C'est un problème 22: le vélo de montagne est un excellent moyen de perdre du poids et de se mettre en forme, mais c'est difficile à faire lorsque vous êtes en surpoids et en mauvaise forme. Mais vous pouvez surmonter ce paradoxe si vous vous adaptez au VTT. Commencez par un vélo facile et augmentez progressivement la durée et l'intensité de vos entraînements tout en contrôlant vos calories pour perdre du poids. Bientôt, vous serez plus léger et en meilleure forme.

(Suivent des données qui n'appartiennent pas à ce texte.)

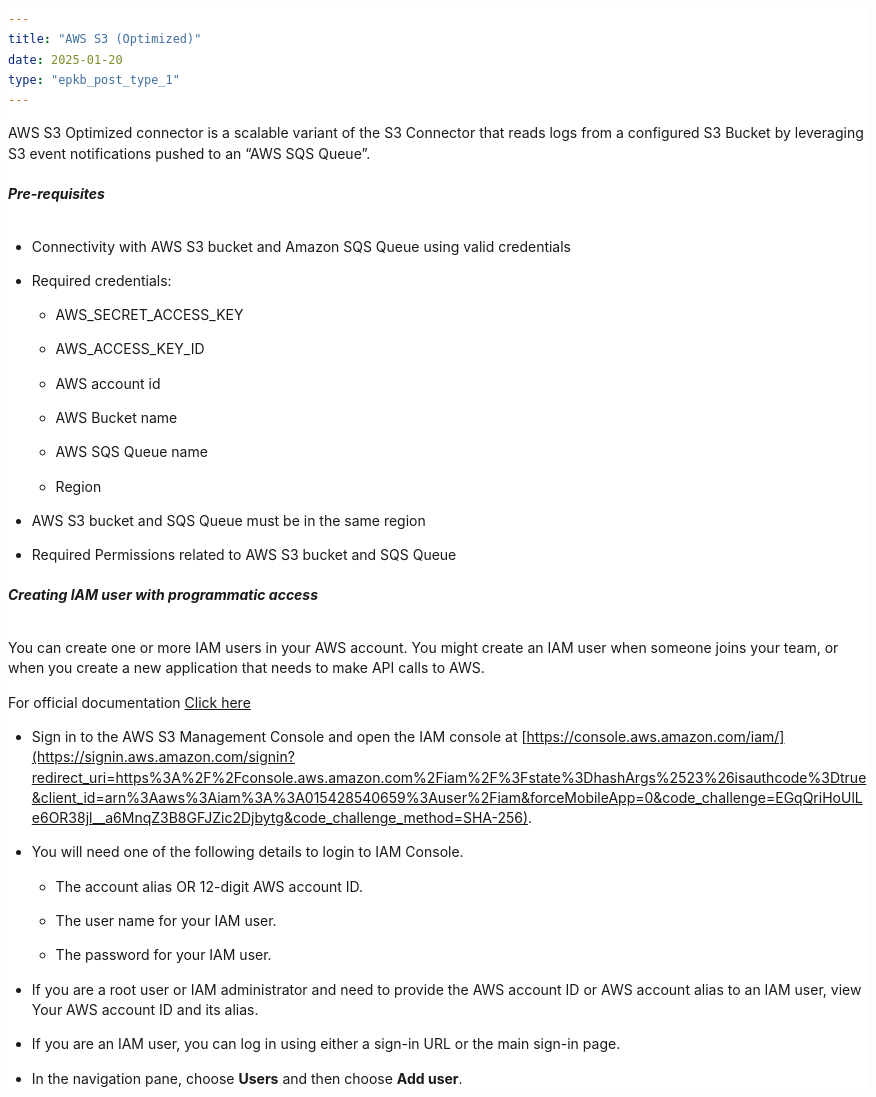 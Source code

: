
 ```yaml
---
title: "AWS S3 (Optimized)"
date: 2025-01-20
type: "epkb_post_type_1"
---
```


AWS S3 Optimized connector is a scalable variant of the S3 Connector that reads logs from a configured S3 Bucket by leveraging S3 event notifications pushed to an “AWS SQS Queue”.

###### **Pre-requisites**

- Connectivity with AWS S3 bucket and Amazon SQS Queue using valid credentials

- Required credentials:
    - AWS\_SECRET\_ACCESS\_KEY
    
    - AWS\_ACCESS\_KEY\_ID
    
    - AWS account id
    
    - AWS Bucket name
    
    - AWS SQS Queue name
    
    - Region

- AWS S3 bucket and SQS Queue must be in the same region

- Required Permissions related to AWS S3 bucket and SQS Queue

###### **Creating IAM user with programmatic access**

You can create one or more IAM users in your AWS account. You might create an IAM user when someone joins your team, or when you create a new application that needs to make API calls to AWS.

For official documentation [Click here](https://docs.aws.amazon.com/IAM/latest/UserGuide/id_users_create.html)

- Sign in to the AWS S3 Management Console and open the IAM console at [https://console.aws.amazon.com/iam/](https://signin.aws.amazon.com/signin?redirect_uri=https%3A%2F%2Fconsole.aws.amazon.com%2Fiam%2F%3Fstate%3DhashArgs%2523%26isauthcode%3Dtrue&client_id=arn%3Aaws%3Aiam%3A%3A015428540659%3Auser%2Fiam&forceMobileApp=0&code_challenge=EGqQriHoUlLe6OR38jl__a6MnqZ3B8GFJZic2Djbytg&code_challenge_method=SHA-256).

- You will need one of the following details to login to IAM Console.
    - The account alias OR 12-digit AWS account ID.
    
    - The user name for your IAM user.
    
    - The password for your IAM user.

- If you are a root user or IAM administrator and need to provide the AWS account ID or AWS account alias to an IAM user, view Your AWS account ID and its alias.

- If you are an IAM user, you can log in using either a sign-in URL or the main sign-in page.

- In the navigation pane, choose **Users** and then choose **Add user**.  
       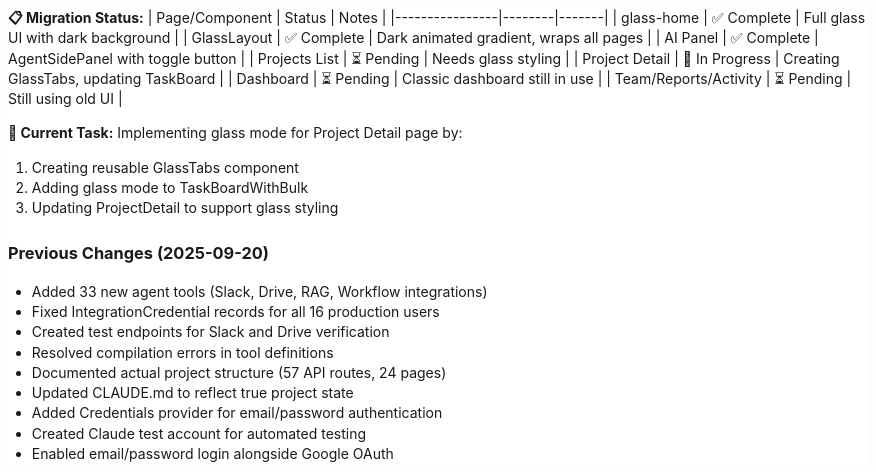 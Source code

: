 **📋 Migration Status:**
| Page/Component | Status | Notes |
|----------------|--------|-------|
| glass-home | ✅ Complete | Full glass UI with dark background |
| GlassLayout | ✅ Complete | Dark animated gradient, wraps all pages |
| AI Panel | ✅ Complete | AgentSidePanel with toggle button |
| Projects List | ⏳ Pending | Needs glass styling |
| Project Detail | 🔄 In Progress | Creating GlassTabs, updating TaskBoard |
| Dashboard | ⏳ Pending | Classic dashboard still in use |
| Team/Reports/Activity | ⏳ Pending | Still using old UI |

**🎯 Current Task:**
Implementing glass mode for Project Detail page by:

1. Creating reusable GlassTabs component
2. Adding glass mode to TaskBoardWithBulk
3. Updating ProjectDetail to support glass styling

### Previous Changes (2025-09-20)

- Added 33 new agent tools (Slack, Drive, RAG, Workflow integrations)
- Fixed IntegrationCredential records for all 16 production users
- Created test endpoints for Slack and Drive verification
- Resolved compilation errors in tool definitions
- Documented actual project structure (57 API routes, 24 pages)
- Updated CLAUDE.md to reflect true project state
- Added Credentials provider for email/password authentication
- Created Claude test account for automated testing
- Enabled email/password login alongside Google OAuth
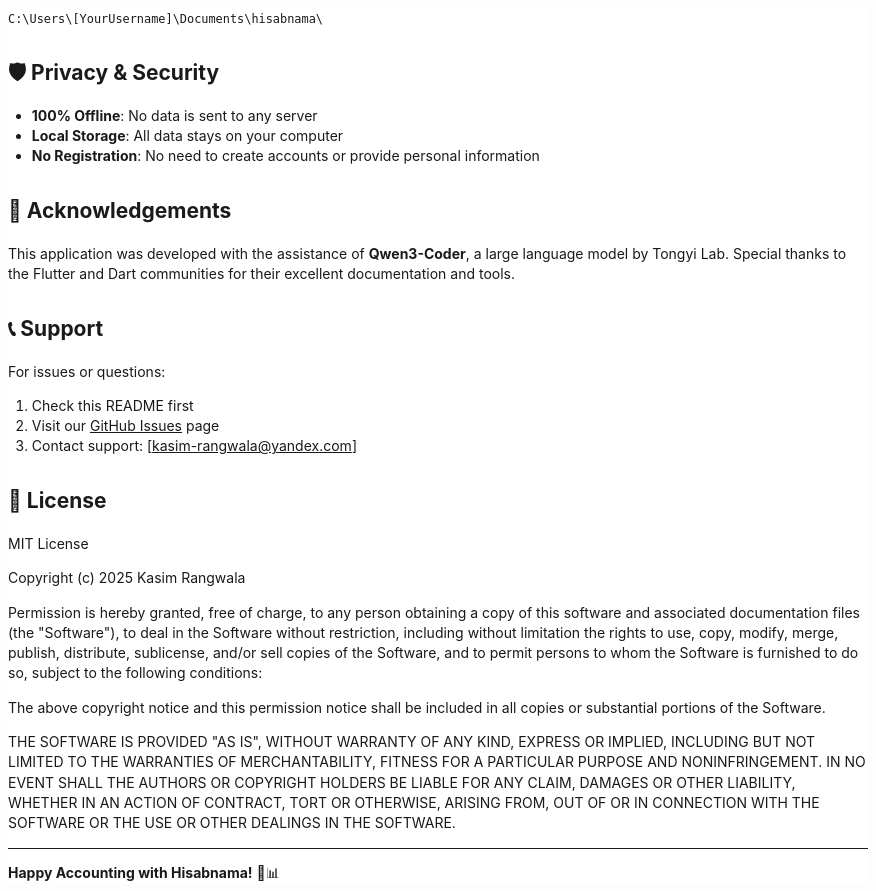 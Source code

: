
 ```
C:\Users\[YourUsername]\Documents\hisabnama\
```

## 🛡️ Privacy & Security

- **100% Offline**: No data is sent to any server
- **Local Storage**: All data stays on your computer
- **No Registration**: No need to create accounts or provide personal information

## 🙏 Acknowledgements

This application was developed with the assistance of **Qwen3-Coder**, a large language model by Tongyi Lab. Special
thanks to the Flutter and Dart communities for their excellent documentation and tools.

## 📞 Support

For issues or questions:

1. Check this README first
2. Visit our [GitHub Issues](https://github.com/kasim1011/hisabnama_flutter/issues) page
3. Contact support: [kasim-rangwala@yandex.com]

## 📄 License

MIT License

Copyright (c) 2025 Kasim Rangwala

Permission is hereby granted, free of charge, to any person obtaining a copy
of this software and associated documentation files (the "Software"), to deal
in the Software without restriction, including without limitation the rights
to use, copy, modify, merge, publish, distribute, sublicense, and/or sell
copies of the Software, and to permit persons to whom the Software is
furnished to do so, subject to the following conditions:

The above copyright notice and this permission notice shall be included in all
copies or substantial portions of the Software.

THE SOFTWARE IS PROVIDED "AS IS", WITHOUT WARRANTY OF ANY KIND, EXPRESS OR
IMPLIED, INCLUDING BUT NOT LIMITED TO THE WARRANTIES OF MERCHANTABILITY,
FITNESS FOR A PARTICULAR PURPOSE AND NONINFRINGEMENT. IN NO EVENT SHALL THE
AUTHORS OR COPYRIGHT HOLDERS BE LIABLE FOR ANY CLAIM, DAMAGES OR OTHER
LIABILITY, WHETHER IN AN ACTION OF CONTRACT, TORT OR OTHERWISE, ARISING FROM,
OUT OF OR IN CONNECTION WITH THE SOFTWARE OR THE USE OR OTHER DEALINGS IN THE
SOFTWARE.

---

**Happy Accounting with Hisabnama!** 💼📊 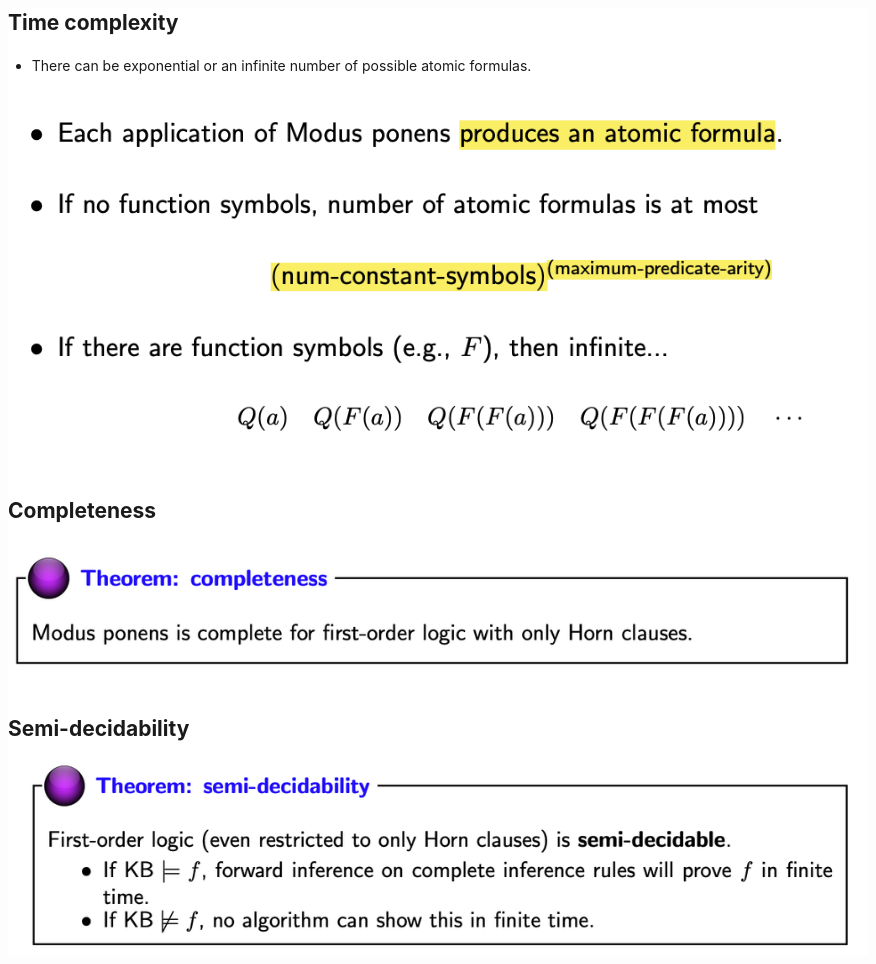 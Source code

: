 ## Time complexity

- There can be exponential or an infinite number of possible atomic formulas.

![Untitled 26 23.png](../../attachments/Untitled%2026%2023.png)

## Completeness

![Untitled 27 21.png](../../attachments/Untitled%2027%2021.png)

## Semi-decidability

![Untitled 28 19.png](../../attachments/Untitled%2028%2019.png)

VTT femme. Crédits: Creatas / Creatas / Getty Images

Étape 1

Commencez à pédaler sur votre vélo de montagne à une vitesse et une fréquence qui vous conviennent. Visez un entraînement modérément intense au début. Cela peut signifier s'en tenir à des sentiers bien développés, à des routes carrossables ou même aux rues où vous pouvez pédaler à un rythme confortable que vous ne trouvez pas pénible. Visez au moins 100 minutes de vélo par semaine.

Étape 2

Augmentez progressivement la durée de vos balades à vélo. Selon une recherche publiée dans le Clinical Journal of Sports Medicine, augmenter la durée de vos séances d'entraînement est plus important que d'augmenter l'intensité si vous cherchez à perdre du poids. Essayez d'obtenir 150 minutes de vélo par semaine, mais n'oubliez pas que plus c'est mieux.

Étape 3

Augmentez l'intensité de vos sorties en cherchant un défi supplémentaire. Choisissez des sentiers plus difficiles et moins développés et incluez plus de collines dans vos entraînements. Cela peut ralentir votre vélo, mais cela augmentera l'intensité de votre entraînement. Bien qu'il soit important de maintenir une durée plus longue pour vos entraînements, l'augmentation de l'intensité aidera également à brûler plus de calories.

Étape 4

Surveillez votre fréquence cardiaque en prenant votre pouls. Placez votre index et votre annulaire sur les vaisseaux sanguins de votre poignet opposé et comptez le nombre de battements que vous ressentez en 10 secondes. Multipliez ce nombre par six pour obtenir votre pouls en battements par minute. Vous pouvez également utiliser un moniteur de fréquence cardiaque. Votre pouls doit être dans la zone cible de 50 à 85% de votre fréquence cardiaque maximale. Votre fréquence cardiaque maximale peut être estimée en soustrayant votre âge de 220. Par exemple, une personne âgée de 30 ans a une fréquence cardiaque maximale de 190 battements par minute et une zone cible de 95 à 162 battements par minute.

Étape 5

Suivez le nombre de calories que vous brûlez en VTT. À titre indicatif, sachez qu'une personne de 190 livres brûlera environ 649 calories en une heure de vélo de montagne, tandis qu'une personne de 133 livres brûlera environ 433 calories. Mais celles-ci ne doivent être considérées que comme des estimations approximatives. Votre consommation réelle de calories variera en fonction de l'intensité de votre entraînement. Un moniteur de fréquence cardiaque avec une fonction de comptage des calories peut vous donner une estimation personnalisée en fonction de votre intensité d'exercice et de votre poids.

Étape 6

Suivez votre apport calorique quotidien et visez une réduction de 500 à 1 000 grâce à l'alimentation et à l'exercice. Par exemple, si vous brûlez 300 calories en VTT, vous devez également réduire votre apport de 200 calories pour réduire vos calories quotidiennes totales de 500. Un déficit calorique de 500 à 1 000 calories par jour entraînera une perte de poids dans une plage saine de un à deux livres par semaine.

avertissement

Consultez toujours votre professionnel de la santé avant de commencer un nouveau régime ou exercice.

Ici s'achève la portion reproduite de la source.